TRUST TAX COURT DECISION UNLEASHES ANOTHER BOMBSHELL

The Institute of Public Accountants (IPA) suspects that another protracted trust law court case will cause the Government more grief and highlight the long overdue need to reform trust tax law. 

“The unfinished business of reforming trust tax laws has come back to haunt the Government; it was not that long ago that the Government had to make some hasty complex changes to trust laws following the land mark Bamford case,” said IPA chief executive officer, Andrew Conway.

“It looks like the Government may be in the same position following a recent Full Federal Court Decision of Thomas v Commissioner of Taxation (2017) FCAFC57.

“In this particular case the taxpayer allocated dividend franking credit entitlements as it saw fit. The long established trust law principal is that franking credits must flow to beneficiaries in the same proportion as the dividend income and they cannot be specifically allocated to achieve an optimal tax outcome even if permitted by the trust deed.

“It seems the decision in the Full Federal Court has allowed a taxpayer franking credits to flow to beneficiaries not in a way the legislation was intended to operate, underscoring the odd outcomes that can still arise with trusts. 

“The distribution of franking credits to beneficiaries independently of the related dividends goes against established principles.
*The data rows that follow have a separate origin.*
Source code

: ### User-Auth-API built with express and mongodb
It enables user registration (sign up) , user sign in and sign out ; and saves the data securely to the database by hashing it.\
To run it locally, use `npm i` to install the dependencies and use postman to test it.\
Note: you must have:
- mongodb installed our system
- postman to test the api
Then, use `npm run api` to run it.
“Franking credits should ordinarily flow to the shareholder who received the dividend but this seems to be different in this case.

“After many years of trust tax reform discussions and various court rulings there is still a considerable degree of uncertainty in our tax system when it comes to trusts and the need to reform remains, especially in light of the fact that many businesses use trusts as the vehicle to operate their business,” said Mr Conway.